UK: British shoppers prefer conventional shops to the internet for groceries
British shoppers still prefer traditional shopping to the internet for groceries, according to a survey carried out for the fresh produce company Geest.
As online shopping gains popularity in the UK, the prediction is that high streets may disappear Geest said. However, despite some online fans, it appears that when it comes to buying fresh food, consumers want to see what they eat and to make personal choices.
Geest questioned 1,000 people across the country on their weekly expenditure for food items. They found that the British spend an average of around £335 on food each month - but only an average of £6 online (down 2% from last quarter)
The percentage of people shopping for food online is even smaller. Despite the fact that 57% of the population have web access, just 1% of people always do their food shop online - with 77% of people always shopping instore and 22% using a combination of both supermarkets and online shopping.
People spend twice as much (£12) in specialist shops such as bakers, and butchers etc. than on the net, suggesting that the high street is still alive and kicking.
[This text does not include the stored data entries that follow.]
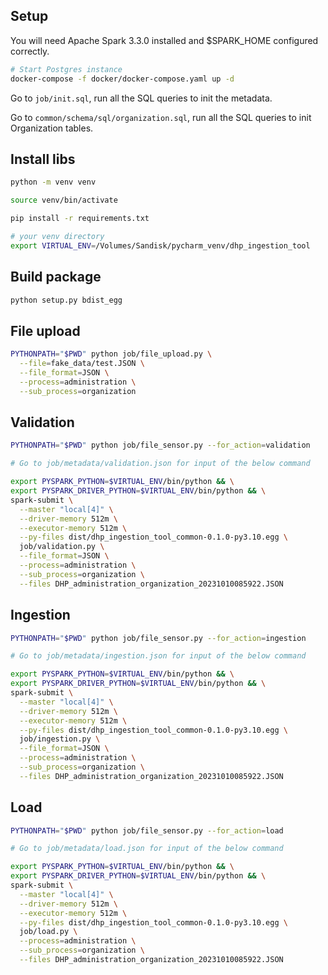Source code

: ## Setup

You will need Apache Spark 3.3.0 installed and $SPARK_HOME configured correctly.

```bash
# Start Postgres instance
docker-compose -f docker/docker-compose.yaml up -d
```
Go to `job/init.sql`, run all the SQL queries to init the metadata.

Go to `common/schema/sql/organization.sql`, run all the SQL queries to init Organization tables.

## Install libs

```bash
python -m venv venv

source venv/bin/activate

pip install -r requirements.txt

# your venv directory
export VIRTUAL_ENV=/Volumes/Sandisk/pycharm_venv/dhp_ingestion_tool
```

## Build package

```bash
python setup.py bdist_egg
```

## File upload

```bash
PYTHONPATH="$PWD" python job/file_upload.py \
  --file=fake_data/test.JSON \
  --file_format=JSON \
  --process=administration \
  --sub_process=organization
```

## Validation

```bash
PYTHONPATH="$PWD" python job/file_sensor.py --for_action=validation

# Go to job/metadata/validation.json for input of the below command

export PYSPARK_PYTHON=$VIRTUAL_ENV/bin/python && \
export PYSPARK_DRIVER_PYTHON=$VIRTUAL_ENV/bin/python && \
spark-submit \
  --master "local[4]" \
  --driver-memory 512m \
  --executor-memory 512m \
  --py-files dist/dhp_ingestion_tool_common-0.1.0-py3.10.egg \
  job/validation.py \
  --file_format=JSON \
  --process=administration \
  --sub_process=organization \
  --files DHP_administration_organization_20231010085922.JSON
```

## Ingestion

```bash
PYTHONPATH="$PWD" python job/file_sensor.py --for_action=ingestion

# Go to job/metadata/ingestion.json for input of the below command

export PYSPARK_PYTHON=$VIRTUAL_ENV/bin/python && \
export PYSPARK_DRIVER_PYTHON=$VIRTUAL_ENV/bin/python && \
spark-submit \
  --master "local[4]" \
  --driver-memory 512m \
  --executor-memory 512m \
  --py-files dist/dhp_ingestion_tool_common-0.1.0-py3.10.egg \
  job/ingestion.py \
  --file_format=JSON \
  --process=administration \
  --sub_process=organization \
  --files DHP_administration_organization_20231010085922.JSON
```

## Load

```bash
PYTHONPATH="$PWD" python job/file_sensor.py --for_action=load

# Go to job/metadata/load.json for input of the below command

export PYSPARK_PYTHON=$VIRTUAL_ENV/bin/python && \
export PYSPARK_DRIVER_PYTHON=$VIRTUAL_ENV/bin/python && \
spark-submit \
  --master "local[4]" \
  --driver-memory 512m \
  --executor-memory 512m \
  --py-files dist/dhp_ingestion_tool_common-0.1.0-py3.10.egg \
  job/load.py \
  --process=administration \
  --sub_process=organization \
  --files DHP_administration_organization_20231010085922.JSON
```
The Scots are the biggest food-surfers, spending £16 a month on grocery shopping online - whilst those in the North East spend next to nothing at all.
Overall, the biggest spenders on food are those from the North West (who spend £371 a month) and the most frugal are those from Yorkshire and Humberside £262.
"Brits care about the food they eat and will make time in their busy lives to go to the supermarket or specialist shop for fresh food" said Adrian Pickett, Geest head of marketing. "Once they get home they want balanced meals that are fresh and easy to prepare. Once again, our research reveals that Brits are keen to strike a balance, not only in what they eat, but also how they eat and how they shop."